Los colonos de la zona, cuenta la deportista, viven aislados y bajan a los pueblos cada tres o cuatro meses, a comprar lo justo y necesario. Uno de ellos los llevó en lancha por el lago Vidal Gormaz porque la meta del segundo día era llegar a los campings de La Junta.
«La primera parte estuvo dura, porque sentíamos en el cuerpo la caminata del día anterior. Y llegamos al río del que nos había contado Pangal, con cascada, un arco de piedra en que arriba crece un alerce. Nos bañamos en el río y pudimos retomar un poco de energía. Es impresionante cómo ayuda el agua fría con los músculos, uno queda totalmente renovado», dice.
Llegaron a las 7 de la tarde a La Junta, donde no cabía ni un alfiler de tantos turistas que había, así que acamparon al lado de río, con un toldo como techo y una manta como piso. Tuvieron suerte, porque no llovió ni pasaron frío.

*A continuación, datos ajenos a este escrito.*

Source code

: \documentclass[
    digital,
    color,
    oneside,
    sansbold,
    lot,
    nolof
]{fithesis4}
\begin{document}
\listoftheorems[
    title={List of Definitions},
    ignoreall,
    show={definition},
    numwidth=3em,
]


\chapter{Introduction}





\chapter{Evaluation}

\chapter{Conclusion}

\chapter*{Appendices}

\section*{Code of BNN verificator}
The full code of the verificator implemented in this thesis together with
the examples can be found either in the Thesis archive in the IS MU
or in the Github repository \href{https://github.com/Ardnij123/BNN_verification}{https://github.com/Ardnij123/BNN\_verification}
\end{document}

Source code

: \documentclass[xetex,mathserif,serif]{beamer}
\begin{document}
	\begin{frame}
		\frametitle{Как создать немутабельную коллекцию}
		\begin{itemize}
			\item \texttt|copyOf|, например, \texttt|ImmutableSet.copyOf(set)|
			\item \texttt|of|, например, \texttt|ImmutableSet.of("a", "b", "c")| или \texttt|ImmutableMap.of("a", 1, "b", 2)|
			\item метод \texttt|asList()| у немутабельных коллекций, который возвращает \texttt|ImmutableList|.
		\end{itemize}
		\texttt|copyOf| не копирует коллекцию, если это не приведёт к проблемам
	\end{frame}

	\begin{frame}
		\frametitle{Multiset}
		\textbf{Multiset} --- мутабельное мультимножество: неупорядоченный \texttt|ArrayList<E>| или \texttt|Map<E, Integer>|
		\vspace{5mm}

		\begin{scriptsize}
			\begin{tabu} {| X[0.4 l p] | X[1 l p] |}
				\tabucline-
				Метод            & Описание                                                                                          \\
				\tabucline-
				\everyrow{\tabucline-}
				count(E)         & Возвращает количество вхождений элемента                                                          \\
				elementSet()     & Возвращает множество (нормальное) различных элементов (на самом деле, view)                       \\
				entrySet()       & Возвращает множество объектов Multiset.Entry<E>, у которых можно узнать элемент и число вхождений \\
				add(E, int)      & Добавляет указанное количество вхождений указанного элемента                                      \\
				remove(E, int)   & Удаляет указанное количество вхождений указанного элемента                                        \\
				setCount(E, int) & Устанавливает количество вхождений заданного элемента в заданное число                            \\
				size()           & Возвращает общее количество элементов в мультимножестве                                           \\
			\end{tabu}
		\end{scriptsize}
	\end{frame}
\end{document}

El jueves, el día del cumpleaños de Carmen Verdeyen, llegaron a Cochamó. «Un piquero en la mañana en el río y una bajada por los toboganes de Cochamó, entretenido. Todos me preguntaban si dolía la piel con el roce de la piedra en el descenso por los toboganes, pero como siempre baja agua por ahí se forma una capa de musgo, así que no te estás raspando por las piedras. Hay que tener cuidado, igual, porque uno agarra velocidad», agrega ella.